Wash did not answer. He knew that, indeed, Jake spoke the truth. The Dark Lord’s captains had no mercy, and Wash tried not to think what a terrible time Josh Adams might be going through.
Abbey fell into step with Sarah. She knew that Sarah, of all the Sleepers, was hardest hit by what had happened to Josh. Sarah and Josh had been the closest of friends, and now the sun had gone out of her sky. As they retreated into the dark mountains away from their pursuers, she seemed unable to find a single spot of joy.
Abbey was silent for a time, yearning to give her some comfort. Finally she said, “We mustn’t give up. We’ve been in tough spots before, Sarah.”
Sarah blinked the tears away before she could say, “I’m trying to keep hoping, but it’s hard, Abbey!”
Abbey trudged along beside the older girl but could think of no comforting words. Glancing over her shoulder, she said, “Beorn thinks that they’re going to catch up with us.” At this point, Abbey thought, Sarah probably didn’t care, though she was visibly trying to keep up a good front before the others.
“I know he doe
s,” Sarah said wearily. Looking at the craggy rocks on each side of them and the narrow trail ahead, growing steeper with every mile, she said, “I don’t know how long we can keep up this pace. All of us got hurt. My leg’s killing me.” She looked down to where blood had soaked through the bandage around her calf.
“We mustn’t let that get infected. And you really need to rest.”
“I don’t think there’s any hope of that. Beorn says we’ve got to keep going or we’ll get trapped.”

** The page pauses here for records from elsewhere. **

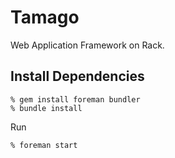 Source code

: Tamago
======
Web Application Framework on Rack.


Install Dependencies
--------------------

    % gem install foreman bundler
    % bundle install

Run

    % foreman start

All morning long they plodded upward. The air seemed thinner now. At one place the going grew so steep that Abbey said, “Beorn, we’ve got to rest. Besides, Sarah’s bandage needs changing, and so does yours.”

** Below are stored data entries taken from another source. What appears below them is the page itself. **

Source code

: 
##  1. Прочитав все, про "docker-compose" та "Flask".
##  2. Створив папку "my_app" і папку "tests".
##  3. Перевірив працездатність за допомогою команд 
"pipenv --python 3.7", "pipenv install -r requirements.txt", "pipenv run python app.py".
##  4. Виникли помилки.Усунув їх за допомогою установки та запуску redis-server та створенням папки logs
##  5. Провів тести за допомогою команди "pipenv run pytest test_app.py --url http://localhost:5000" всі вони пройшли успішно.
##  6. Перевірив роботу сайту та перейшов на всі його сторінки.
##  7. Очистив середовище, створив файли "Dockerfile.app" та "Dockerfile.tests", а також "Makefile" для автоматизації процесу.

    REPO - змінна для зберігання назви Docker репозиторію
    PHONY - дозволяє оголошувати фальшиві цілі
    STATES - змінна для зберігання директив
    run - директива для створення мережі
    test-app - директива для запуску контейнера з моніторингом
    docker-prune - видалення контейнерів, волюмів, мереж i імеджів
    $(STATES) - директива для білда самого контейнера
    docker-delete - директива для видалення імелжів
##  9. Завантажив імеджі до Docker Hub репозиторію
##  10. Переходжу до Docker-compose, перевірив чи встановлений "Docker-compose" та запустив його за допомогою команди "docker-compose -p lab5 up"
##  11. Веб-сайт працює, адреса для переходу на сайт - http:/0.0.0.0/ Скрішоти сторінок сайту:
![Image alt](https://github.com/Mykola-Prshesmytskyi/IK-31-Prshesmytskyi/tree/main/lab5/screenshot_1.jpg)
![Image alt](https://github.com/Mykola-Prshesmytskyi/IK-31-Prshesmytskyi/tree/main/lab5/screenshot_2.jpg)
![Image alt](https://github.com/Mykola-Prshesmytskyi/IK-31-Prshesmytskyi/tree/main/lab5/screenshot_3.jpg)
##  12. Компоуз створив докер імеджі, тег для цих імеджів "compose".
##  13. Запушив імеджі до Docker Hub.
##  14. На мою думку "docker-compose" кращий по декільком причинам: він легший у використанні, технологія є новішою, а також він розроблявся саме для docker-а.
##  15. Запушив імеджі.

Beorn came back and glanced at Sarah’s leg. “All right,” he agreed, “we’ll take a break. But we can’t stop long.”
Abbey quickly assumed her role as nurse. She put more antiseptic on Sarah’s wound and commented that it looked inflamed. She rebandaged it, rebandaged Beorn’s chest, and washed the soiled wrappings in a stream for future use. Then she went around treating the others, who had taken minor scratches. The only medication she had was the bottle of antiseptic, growing dangerously low.
As Abbey treated injuries, Beorn drew Dave to one side, looking back down the path.
“They’re there,” he said grimly.
“Have you seen them?”
“Yes, even though they’re clever at concealing themselves. And I think they know these mountains better than I do.”
“Glori says we’ll be all right if we can make it through this pass.”
Beorn did not answer. His dark eyes were fixed on the canyon below. Suddenly he exclaimed, “There! I saw them that time.”
“How many? Can you tell?”
“No, it’s too far, but a half dozen could pin us down and starve us out.” He gnawed his lip and ran a hand through his black hair. “I don’t know how we’re going to make it through,” he finally said, his voice filled with defeat. “But we’ve got to!”
“If we don’t get through,” Dave exclaimed, “the centaurs and the magicians won’t be alerted. Goél told Josh they were very important—almost vital—to the last battle.”